Caso do ex-jogador Edmundo, preso e logo solto, mostra as deficiências da Justiça brasileira.

Carlos Newton

É claro que se fosse um réu comum, sem recursos e sem um advogado de alta categoria, o ex-jogador Edmundo já teria cumprido pena. Ele foi condenado em 1999 a quatro anos e seis meses de prisão por um acidente ocorrido no Rio, quando dirigia embriagado, bateu com o carro e matou três pessoas que o acompanhavam na farra.

Edmundo teve a prisão decretada terça-feira e foi localizado em São Paulo, após uma denúncia anônima.
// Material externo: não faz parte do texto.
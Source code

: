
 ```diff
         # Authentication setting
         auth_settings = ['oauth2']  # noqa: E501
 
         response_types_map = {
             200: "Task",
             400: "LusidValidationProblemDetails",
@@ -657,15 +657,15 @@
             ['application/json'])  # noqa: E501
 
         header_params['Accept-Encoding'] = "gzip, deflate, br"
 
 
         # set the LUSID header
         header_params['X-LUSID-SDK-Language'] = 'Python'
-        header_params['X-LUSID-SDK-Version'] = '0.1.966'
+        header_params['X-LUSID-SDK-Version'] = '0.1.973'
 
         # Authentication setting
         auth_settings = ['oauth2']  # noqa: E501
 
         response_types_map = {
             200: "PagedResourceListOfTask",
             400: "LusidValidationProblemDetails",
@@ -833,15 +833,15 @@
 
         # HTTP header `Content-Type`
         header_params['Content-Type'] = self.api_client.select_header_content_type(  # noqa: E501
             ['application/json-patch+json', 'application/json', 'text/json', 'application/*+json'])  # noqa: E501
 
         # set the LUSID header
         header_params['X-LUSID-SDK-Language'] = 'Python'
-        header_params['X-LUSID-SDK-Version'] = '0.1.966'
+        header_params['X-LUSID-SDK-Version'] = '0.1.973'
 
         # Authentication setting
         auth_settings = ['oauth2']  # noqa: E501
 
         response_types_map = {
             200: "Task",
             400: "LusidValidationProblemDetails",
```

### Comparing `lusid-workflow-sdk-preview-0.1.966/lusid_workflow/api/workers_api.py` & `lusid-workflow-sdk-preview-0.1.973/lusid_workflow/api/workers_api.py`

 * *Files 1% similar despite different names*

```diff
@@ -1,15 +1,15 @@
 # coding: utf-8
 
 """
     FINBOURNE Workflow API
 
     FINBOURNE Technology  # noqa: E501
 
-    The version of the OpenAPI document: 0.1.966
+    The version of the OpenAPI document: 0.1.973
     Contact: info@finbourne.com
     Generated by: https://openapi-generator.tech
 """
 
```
Passou a noite na 3ª Delegacia Seccional Oeste. Policiais do Rio chegaram por volta das 16h20 à delegacia, após seis horas de viagem, para levar o jogador.

Acontece que na manhã de hoje já tinha sido apresentando um pedido de habeas corpus pelo advogado Arthur Lavigne, que foi imediatamente julgado pela desembargadora da 6ª Câmara Criminal, Rosita Maria de Oliveira Netto. Para a magistrada, houve ilegalidade em sua prisão, pois o trânsito em julgado do processo (quando não cabem mais recursos) ainda não ocorreu.

“É de se conferir, por ora, a liberdade ao paciente Edmundo Alves de Souza Neto, com a expedição do alvará de soltura, que deverá ser cumprido”, afirmou na decisão.

A lei que protege Edmundo é a mesma que manteve o jornalista Pimenta Neves fora da prisão por mais de dez anos. Mas beneficia apenas os réus que têm recursos e podem contratar bons advogados. Os outros condenados seguem direto para a prisão. Ah, Brasil!